Software HCI implementations make it possible to build HCI clusters from mismatched hardware. Even so, see why matched hardware can make deployment easier to manage and maintain.

Recent years have seen a steady growth in hyper-converged infrastructure adoption. A portion of this growth has been fueled by the fact that hyper-converged platforms have become far more flexible. At one time, deploying HCI meant almost certainly purchasing preconfigured appliances.

Today, however, you can implement hardware-agnostic HCI platforms through software. So users no longer necessarily have to increase compute, storage and networking resources in lock step.

DIY hyper-converged cluster pluses and minuses

Building your own hyper-converged cluster deployment using HCI software has its advantages and disadvantages. Keep in mind the following when implementing a hyper-converged infrastructure deployment.

One advantage of DIY software-based hyper-convergence is you pay only for what you need. HCI appliances generally include compute, network and storage resources. An organization that wants additional storage under the traditional hardware node approach to hyper-convergence might have to buy an entire module rather than just the storage it requires, for example. This means paying for unneeded compute and network resources.

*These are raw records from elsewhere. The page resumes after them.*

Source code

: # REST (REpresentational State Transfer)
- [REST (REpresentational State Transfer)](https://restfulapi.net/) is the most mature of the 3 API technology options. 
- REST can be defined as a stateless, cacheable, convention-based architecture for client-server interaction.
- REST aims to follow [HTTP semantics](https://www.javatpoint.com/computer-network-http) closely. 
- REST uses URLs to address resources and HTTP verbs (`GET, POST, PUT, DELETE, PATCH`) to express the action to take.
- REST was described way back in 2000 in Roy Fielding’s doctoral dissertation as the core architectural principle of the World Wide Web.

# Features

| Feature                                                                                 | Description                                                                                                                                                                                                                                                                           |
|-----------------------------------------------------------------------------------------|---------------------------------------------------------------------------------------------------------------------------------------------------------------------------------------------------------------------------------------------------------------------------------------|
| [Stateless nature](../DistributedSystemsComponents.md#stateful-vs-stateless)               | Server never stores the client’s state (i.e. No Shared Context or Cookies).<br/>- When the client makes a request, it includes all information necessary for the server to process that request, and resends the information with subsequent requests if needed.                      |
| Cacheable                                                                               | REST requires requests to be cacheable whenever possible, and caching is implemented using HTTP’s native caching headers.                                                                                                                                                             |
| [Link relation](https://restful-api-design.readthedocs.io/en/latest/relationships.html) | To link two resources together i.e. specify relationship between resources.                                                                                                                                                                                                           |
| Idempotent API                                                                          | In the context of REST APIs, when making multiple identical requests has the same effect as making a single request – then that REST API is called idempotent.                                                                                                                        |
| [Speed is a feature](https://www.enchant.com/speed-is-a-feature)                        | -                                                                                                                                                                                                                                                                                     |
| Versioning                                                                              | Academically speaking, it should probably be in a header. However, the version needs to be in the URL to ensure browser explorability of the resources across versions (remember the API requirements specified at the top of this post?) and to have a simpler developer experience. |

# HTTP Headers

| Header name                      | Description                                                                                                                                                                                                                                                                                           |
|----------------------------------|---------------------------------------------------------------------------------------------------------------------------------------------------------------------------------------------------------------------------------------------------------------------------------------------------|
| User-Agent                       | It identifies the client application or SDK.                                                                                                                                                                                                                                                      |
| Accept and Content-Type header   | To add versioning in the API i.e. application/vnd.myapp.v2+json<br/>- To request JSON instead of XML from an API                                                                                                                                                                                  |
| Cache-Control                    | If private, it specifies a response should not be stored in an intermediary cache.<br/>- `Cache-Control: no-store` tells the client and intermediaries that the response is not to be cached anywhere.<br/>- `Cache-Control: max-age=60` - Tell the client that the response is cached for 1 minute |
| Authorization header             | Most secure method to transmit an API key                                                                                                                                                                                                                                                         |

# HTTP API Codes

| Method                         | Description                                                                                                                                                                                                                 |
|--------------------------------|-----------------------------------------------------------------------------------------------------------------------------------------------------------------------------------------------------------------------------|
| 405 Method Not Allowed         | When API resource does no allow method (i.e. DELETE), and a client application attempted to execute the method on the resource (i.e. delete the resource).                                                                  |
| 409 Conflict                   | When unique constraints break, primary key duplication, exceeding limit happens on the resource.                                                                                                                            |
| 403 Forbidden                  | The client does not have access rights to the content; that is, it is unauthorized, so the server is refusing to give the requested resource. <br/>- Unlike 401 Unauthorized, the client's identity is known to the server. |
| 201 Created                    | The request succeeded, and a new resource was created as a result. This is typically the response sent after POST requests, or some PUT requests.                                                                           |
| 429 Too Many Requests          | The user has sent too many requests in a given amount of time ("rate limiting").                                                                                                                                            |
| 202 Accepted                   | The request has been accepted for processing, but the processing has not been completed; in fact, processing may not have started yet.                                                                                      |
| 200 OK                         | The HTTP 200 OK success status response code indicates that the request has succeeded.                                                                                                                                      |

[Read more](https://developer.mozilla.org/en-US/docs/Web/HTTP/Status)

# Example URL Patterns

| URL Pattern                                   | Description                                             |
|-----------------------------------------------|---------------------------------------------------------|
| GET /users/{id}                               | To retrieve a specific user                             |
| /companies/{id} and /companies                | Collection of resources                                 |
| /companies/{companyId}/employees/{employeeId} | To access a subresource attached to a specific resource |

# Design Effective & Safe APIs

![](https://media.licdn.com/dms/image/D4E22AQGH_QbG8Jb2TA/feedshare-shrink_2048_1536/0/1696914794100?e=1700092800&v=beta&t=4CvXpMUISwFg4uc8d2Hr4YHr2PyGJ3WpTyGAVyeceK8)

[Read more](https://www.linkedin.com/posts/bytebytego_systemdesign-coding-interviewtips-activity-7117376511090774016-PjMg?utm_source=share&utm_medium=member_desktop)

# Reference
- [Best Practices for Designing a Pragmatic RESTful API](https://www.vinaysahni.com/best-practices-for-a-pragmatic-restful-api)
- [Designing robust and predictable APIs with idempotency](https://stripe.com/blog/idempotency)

In contrast, software HCI makes it possible to use the hardware configuration that makes the most sense for your enterprise.

Need more storage? Then all you have to do is buy more capacity, no additional network and compute are required. Hardware used must adhere to the hyper-converged software vendor's compatibility list to be fully supported, however.

One of the biggest disadvantages of the software approach to hyper-convergence is HCI software doesn't usually enforce hardware uniformity. Here, organizations must be especially careful to use matching hardware in their hyper-converged clusters, or it can negatively affect the IT environment. Consequences vary depending on just how mismatched the hardware is, and what the HCI cluster deployment is being used for.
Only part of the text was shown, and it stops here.